| DATA UNDER STUDY |
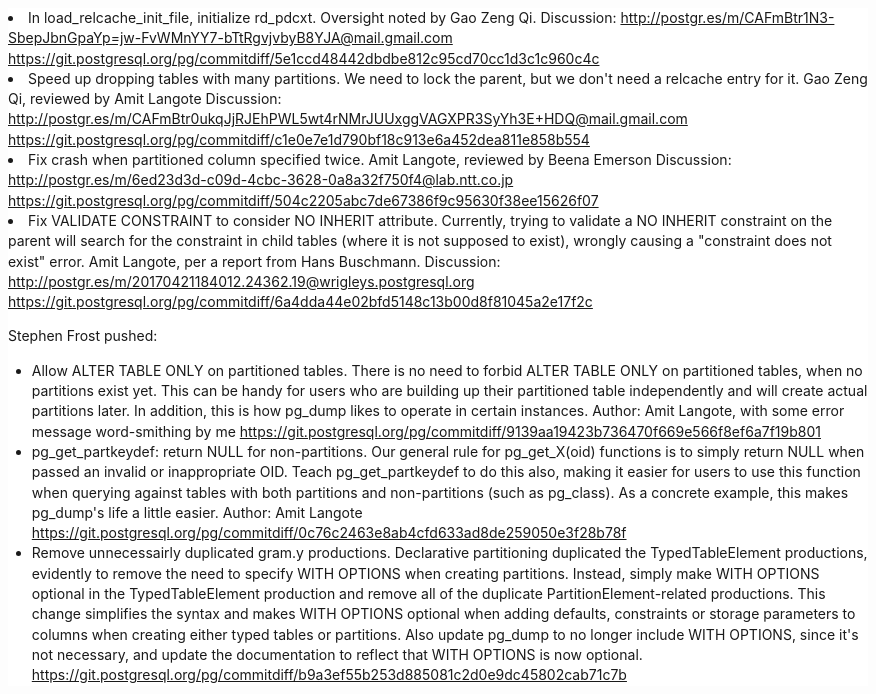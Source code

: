 <li>In load_relcache_init_file, initialize rd_pdcxt. Oversight noted by Gao Zeng Qi. Discussion: <a target="_blank" href="http://postgr.es/m/CAFmBtr1N3-SbepJbnGpaYp=jw-FvWMnYY7-bTtRgvjvbyB8YJA@mail.gmail.com">http://postgr.es/m/CAFmBtr1N3-SbepJbnGpaYp=jw-FvWMnYY7-bTtRgvjvbyB8YJA@mail.gmail.com</a> <a target="_blank" href="https://git.postgresql.org/pg/commitdiff/5e1ccd48442dbdbe812c95cd70cc1d3c1c960c4c">https://git.postgresql.org/pg/commitdiff/5e1ccd48442dbdbe812c95cd70cc1d3c1c960c4c</a></li>

<li>Speed up dropping tables with many partitions. We need to lock the parent, but we don't need a relcache entry for it. Gao Zeng Qi, reviewed by Amit Langote Discussion: <a target="_blank" href="http://postgr.es/m/CAFmBtr0ukqJjRJEhPWL5wt4rNMrJUUxggVAGXPR3SyYh3E+HDQ@mail.gmail.com">http://postgr.es/m/CAFmBtr0ukqJjRJEhPWL5wt4rNMrJUUxggVAGXPR3SyYh3E+HDQ@mail.gmail.com</a> <a target="_blank" href="https://git.postgresql.org/pg/commitdiff/c1e0e7e1d790bf18c913e6a452dea811e858b554">https://git.postgresql.org/pg/commitdiff/c1e0e7e1d790bf18c913e6a452dea811e858b554</a></li>

<li>Fix crash when partitioned column specified twice. Amit Langote, reviewed by Beena Emerson Discussion: <a target="_blank" href="http://postgr.es/m/6ed23d3d-c09d-4cbc-3628-0a8a32f750f4@lab.ntt.co.jp">http://postgr.es/m/6ed23d3d-c09d-4cbc-3628-0a8a32f750f4@lab.ntt.co.jp</a> <a target="_blank" href="https://git.postgresql.org/pg/commitdiff/504c2205abc7de67386f9c95630f38ee15626f07">https://git.postgresql.org/pg/commitdiff/504c2205abc7de67386f9c95630f38ee15626f07</a></li>

<li>Fix VALIDATE CONSTRAINT to consider NO INHERIT attribute. Currently, trying to validate a NO INHERIT constraint on the parent will search for the constraint in child tables (where it is not supposed to exist), wrongly causing a "constraint does not exist" error. Amit Langote, per a report from Hans Buschmann. Discussion: <a target="_blank" href="http://postgr.es/m/20170421184012.24362.19@wrigleys.postgresql.org">http://postgr.es/m/20170421184012.24362.19@wrigleys.postgresql.org</a> <a target="_blank" href="https://git.postgresql.org/pg/commitdiff/6a4dda44e02bfd5148c13b00d8f81045a2e17f2c">https://git.postgresql.org/pg/commitdiff/6a4dda44e02bfd5148c13b00d8f81045a2e17f2c</a></li>

</ul>

<p>Stephen Frost pushed:</p>

<ul>

<li>Allow ALTER TABLE ONLY on partitioned tables. There is no need to forbid ALTER TABLE ONLY on partitioned tables, when no partitions exist yet. This can be handy for users who are building up their partitioned table independently and will create actual partitions later. In addition, this is how pg_dump likes to operate in certain instances. Author: Amit Langote, with some error message word-smithing by me <a target="_blank" href="https://git.postgresql.org/pg/commitdiff/9139aa19423b736470f669e566f8ef6a7f19b801">https://git.postgresql.org/pg/commitdiff/9139aa19423b736470f669e566f8ef6a7f19b801</a></li>

<li>pg_get_partkeydef: return NULL for non-partitions. Our general rule for pg_get_X(oid) functions is to simply return NULL when passed an invalid or inappropriate OID. Teach pg_get_partkeydef to do this also, making it easier for users to use this function when querying against tables with both partitions and non-partitions (such as pg_class). As a concrete example, this makes pg_dump's life a little easier. Author: Amit Langote <a target="_blank" href="https://git.postgresql.org/pg/commitdiff/0c76c2463e8ab4cfd633ad8de259050e3f28b78f">https://git.postgresql.org/pg/commitdiff/0c76c2463e8ab4cfd633ad8de259050e3f28b78f</a></li>

<li>Remove unnecessairly duplicated gram.y productions. Declarative partitioning duplicated the TypedTableElement productions, evidently to remove the need to specify WITH OPTIONS when creating partitions. Instead, simply make WITH OPTIONS optional in the TypedTableElement production and remove all of the duplicate PartitionElement-related productions. This change simplifies the syntax and makes WITH OPTIONS optional when adding defaults, constraints or storage parameters to columns when creating either typed tables or partitions. Also update pg_dump to no longer include WITH OPTIONS, since it's not necessary, and update the documentation to reflect that WITH OPTIONS is now optional. <a target="_blank" href="https://git.postgresql.org/pg/commitdiff/b9a3ef55b253d885081c2d0e9dc45802cab71c7b">https://git.postgresql.org/pg/commitdiff/b9a3ef55b253d885081c2d0e9dc45802cab71c7b</a></li>
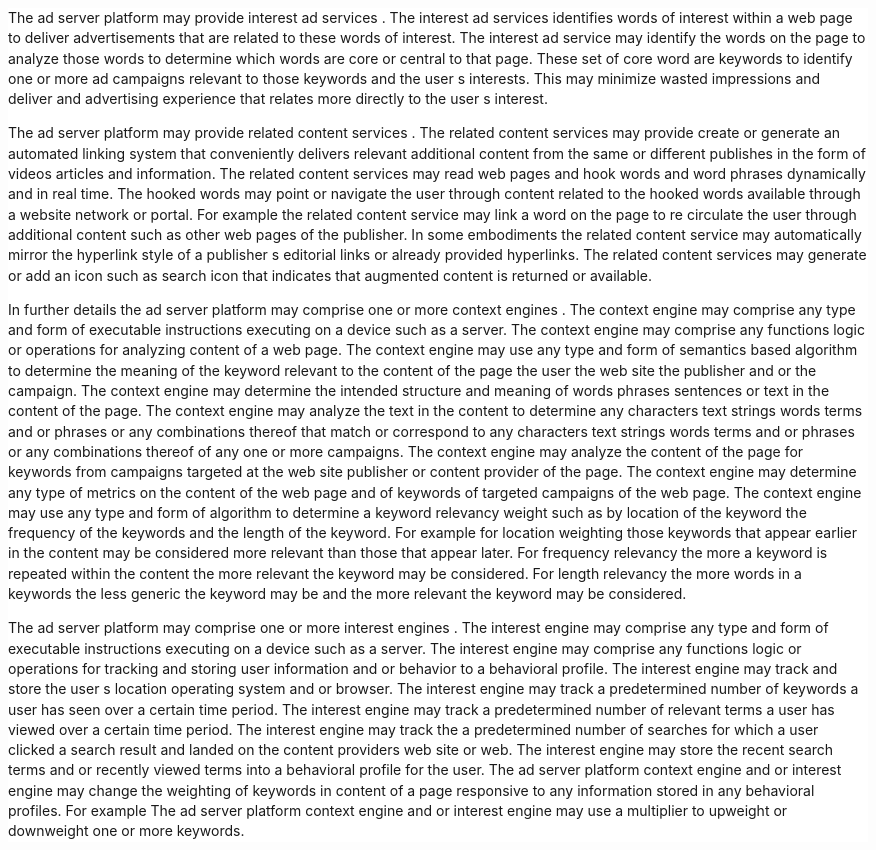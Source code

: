 The ad server platform may provide interest ad services . The interest ad services identifies words of interest within a web page to deliver advertisements that are related to these words of interest. The interest ad service may identify the words on the page to analyze those words to determine which words are core or central to that page. These set of core word are keywords to identify one or more ad campaigns relevant to those keywords and the user s interests. This may minimize wasted impressions and deliver and advertising experience that relates more directly to the user s interest.

The ad server platform may provide related content services . The related content services may provide create or generate an automated linking system that conveniently delivers relevant additional content from the same or different publishes in the form of videos articles and information. The related content services may read web pages and hook words and word phrases dynamically and in real time. The hooked words may point or navigate the user through content related to the hooked words available through a website network or portal. For example the related content service may link a word on the page to re circulate the user through additional content such as other web pages of the publisher. In some embodiments the related content service may automatically mirror the hyperlink style of a publisher s editorial links or already provided hyperlinks. The related content services may generate or add an icon such as search icon that indicates that augmented content is returned or available.

In further details the ad server platform may comprise one or more context engines . The context engine may comprise any type and form of executable instructions executing on a device such as a server. The context engine may comprise any functions logic or operations for analyzing content of a web page. The context engine may use any type and form of semantics based algorithm to determine the meaning of the keyword relevant to the content of the page the user the web site the publisher and or the campaign. The context engine may determine the intended structure and meaning of words phrases sentences or text in the content of the page. The context engine may analyze the text in the content to determine any characters text strings words terms and or phrases or any combinations thereof that match or correspond to any characters text strings words terms and or phrases or any combinations thereof of any one or more campaigns. The context engine may analyze the content of the page for keywords from campaigns targeted at the web site publisher or content provider of the page. The context engine may determine any type of metrics on the content of the web page and of keywords of targeted campaigns of the web page. The context engine may use any type and form of algorithm to determine a keyword relevancy weight such as by location of the keyword the frequency of the keywords and the length of the keyword. For example for location weighting those keywords that appear earlier in the content may be considered more relevant than those that appear later. For frequency relevancy the more a keyword is repeated within the content the more relevant the keyword may be considered. For length relevancy the more words in a keywords the less generic the keyword may be and the more relevant the keyword may be considered.

The ad server platform may comprise one or more interest engines . The interest engine may comprise any type and form of executable instructions executing on a device such as a server. The interest engine may comprise any functions logic or operations for tracking and storing user information and or behavior to a behavioral profile. The interest engine may track and store the user s location operating system and or browser. The interest engine may track a predetermined number of keywords a user has seen over a certain time period. The interest engine may track a predetermined number of relevant terms a user has viewed over a certain time period. The interest engine may track the a predetermined number of searches for which a user clicked a search result and landed on the content providers web site or web. The interest engine may store the recent search terms and or recently viewed terms into a behavioral profile for the user. The ad server platform context engine and or interest engine may change the weighting of keywords in content of a page responsive to any information stored in any behavioral profiles. For example The ad server platform context engine and or interest engine may use a multiplier to upweight or downweight one or more keywords.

| WORK TO COMPLETE |
In repeating the entries, exclude the pictures and alter nothing else.

| RESULT |
Source code

: <li>In load_relcache_init_file, initialize rd_pdcxt. Oversight noted by Gao Zeng Qi. Discussion: <a target="_blank" href="http://postgr.es/m/CAFmBtr1N3-SbepJbnGpaYp=jw-FvWMnYY7-bTtRgvjvbyB8YJA@mail.gmail.com">http://postgr.es/m/CAFmBtr1N3-SbepJbnGpaYp=jw-FvWMnYY7-bTtRgvjvbyB8YJA@mail.gmail.com</a> <a target="_blank" href="https://git.postgresql.org/pg/commitdiff/5e1ccd48442dbdbe812c95cd70cc1d3c1c960c4c">https://git.postgresql.org/pg/commitdiff/5e1ccd48442dbdbe812c95cd70cc1d3c1c960c4c</a></li>

<li>Speed up dropping tables with many partitions. We need to lock the parent, but we don't need a relcache entry for it. Gao Zeng Qi, reviewed by Amit Langote Discussion: <a target="_blank" href="http://postgr.es/m/CAFmBtr0ukqJjRJEhPWL5wt4rNMrJUUxggVAGXPR3SyYh3E+HDQ@mail.gmail.com">http://postgr.es/m/CAFmBtr0ukqJjRJEhPWL5wt4rNMrJUUxggVAGXPR3SyYh3E+HDQ@mail.gmail.com</a> <a target="_blank" href="https://git.postgresql.org/pg/commitdiff/c1e0e7e1d790bf18c913e6a452dea811e858b554">https://git.postgresql.org/pg/commitdiff/c1e0e7e1d790bf18c913e6a452dea811e858b554</a></li>

<li>Fix crash when partitioned column specified twice. Amit Langote, reviewed by Beena Emerson Discussion: <a target="_blank" href="http://postgr.es/m/6ed23d3d-c09d-4cbc-3628-0a8a32f750f4@lab.ntt.co.jp">http://postgr.es/m/6ed23d3d-c09d-4cbc-3628-0a8a32f750f4@lab.ntt.co.jp</a> <a target="_blank" href="https://git.postgresql.org/pg/commitdiff/504c2205abc7de67386f9c95630f38ee15626f07">https://git.postgresql.org/pg/commitdiff/504c2205abc7de67386f9c95630f38ee15626f07</a></li>

<li>Fix VALIDATE CONSTRAINT to consider NO INHERIT attribute. Currently, trying to validate a NO INHERIT constraint on the parent will search for the constraint in child tables (where it is not supposed to exist), wrongly causing a "constraint does not exist" error. Amit Langote, per a report from Hans Buschmann. Discussion: <a target="_blank" href="http://postgr.es/m/20170421184012.24362.19@wrigleys.postgresql.org">http://postgr.es/m/20170421184012.24362.19@wrigleys.postgresql.org</a> <a target="_blank" href="https://git.postgresql.org/pg/commitdiff/6a4dda44e02bfd5148c13b00d8f81045a2e17f2c">https://git.postgresql.org/pg/commitdiff/6a4dda44e02bfd5148c13b00d8f81045a2e17f2c</a></li>

</ul>

<p>Stephen Frost pushed:</p>

<ul>

<li>Allow ALTER TABLE ONLY on partitioned tables. There is no need to forbid ALTER TABLE ONLY on partitioned tables, when no partitions exist yet. This can be handy for users who are building up their partitioned table independently and will create actual partitions later. In addition, this is how pg_dump likes to operate in certain instances. Author: Amit Langote, with some error message word-smithing by me <a target="_blank" href="https://git.postgresql.org/pg/commitdiff/9139aa19423b736470f669e566f8ef6a7f19b801">https://git.postgresql.org/pg/commitdiff/9139aa19423b736470f669e566f8ef6a7f19b801</a></li>

<li>pg_get_partkeydef: return NULL for non-partitions. Our general rule for pg_get_X(oid) functions is to simply return NULL when passed an invalid or inappropriate OID. Teach pg_get_partkeydef to do this also, making it easier for users to use this function when querying against tables with both partitions and non-partitions (such as pg_class). As a concrete example, this makes pg_dump's life a little easier. Author: Amit Langote <a target="_blank" href="https://git.postgresql.org/pg/commitdiff/0c76c2463e8ab4cfd633ad8de259050e3f28b78f">https://git.postgresql.org/pg/commitdiff/0c76c2463e8ab4cfd633ad8de259050e3f28b78f</a></li>

<li>Remove unnecessairly duplicated gram.y productions. Declarative partitioning duplicated the TypedTableElement productions, evidently to remove the need to specify WITH OPTIONS when creating partitions. Instead, simply make WITH OPTIONS optional in the TypedTableElement production and remove all of the duplicate PartitionElement-related productions. This change simplifies the syntax and makes WITH OPTIONS optional when adding defaults, constraints or storage parameters to columns when creating either typed tables or partitions. Also update pg_dump to no longer include WITH OPTIONS, since it's not necessary, and update the documentation to reflect that WITH OPTIONS is now optional. <a target="_blank" href="https://git.postgresql.org/pg/commitdiff/b9a3ef55b253d885081c2d0e9dc45802cab71c7b">https://git.postgresql.org/pg/commitdiff/b9a3ef55b253d885081c2d0e9dc45802cab71c7b</a></li>
Source code

: The ad server platform may provide interest ad services . The interest ad services identifies words of interest within a web page to deliver advertisements that are related to these words of interest. The interest ad service may identify the words on the page to analyze those words to determine which words are core or central to that page. These set of core word are keywords to identify one or more ad campaigns relevant to those keywords and the user s interests. This may minimize wasted impressions and deliver and advertising experience that relates more directly to the user s interest.

The ad server platform may provide related content services . The related content services may provide create or generate an automated linking system that conveniently delivers relevant additional content from the same or different publishes in the form of videos articles and information. The related content services may read web pages and hook words and word phrases dynamically and in real time. The hooked words may point or navigate the user through content related to the hooked words available through a website network or portal. For example the related content service may link a word on the page to re circulate the user through additional content such as other web pages of the publisher. In some embodiments the related content service may automatically mirror the hyperlink style of a publisher s editorial links or already provided hyperlinks. The related content services may generate or add an icon such as search icon that indicates that augmented content is returned or available.

In further details the ad server platform may comprise one or more context engines . The context engine may comprise any type and form of executable instructions executing on a device such as a server. The context engine may comprise any functions logic or operations for analyzing content of a web page. The context engine may use any type and form of semantics based algorithm to determine the meaning of the keyword relevant to the content of the page the user the web site the publisher and or the campaign. The context engine may determine the intended structure and meaning of words phrases sentences or text in the content of the page. The context engine may analyze the text in the content to determine any characters text strings words terms and or phrases or any combinations thereof that match or correspond to any characters text strings words terms and or phrases or any combinations thereof of any one or more campaigns. The context engine may analyze the content of the page for keywords from campaigns targeted at the web site publisher or content provider of the page. The context engine may determine any type of metrics on the content of the web page and of keywords of targeted campaigns of the web page. The context engine may use any type and form of algorithm to determine a keyword relevancy weight such as by location of the keyword the frequency of the keywords and the length of the keyword. For example for location weighting those keywords that appear earlier in the content may be considered more relevant than those that appear later. For frequency relevancy the more a keyword is repeated within the content the more relevant the keyword may be considered. For length relevancy the more words in a keywords the less generic the keyword may be and the more relevant the keyword may be considered.

The ad server platform may comprise one or more interest engines . The interest engine may comprise any type and form of executable instructions executing on a device such as a server. The interest engine may comprise any functions logic or operations for tracking and storing user information and or behavior to a behavioral profile. The interest engine may track and store the user s location operating system and or browser. The interest engine may track a predetermined number of keywords a user has seen over a certain time period. The interest engine may track a predetermined number of relevant terms a user has viewed over a certain time period. The interest engine may track the a predetermined number of searches for which a user clicked a search result and landed on the content providers web site or web. The interest engine may store the recent search terms and or recently viewed terms into a behavioral profile for the user. The ad server platform context engine and or interest engine may change the weighting of keywords in content of a page responsive to any information stored in any behavioral profiles. For example The ad server platform context engine and or interest engine may use a multiplier to upweight or downweight one or more keywords.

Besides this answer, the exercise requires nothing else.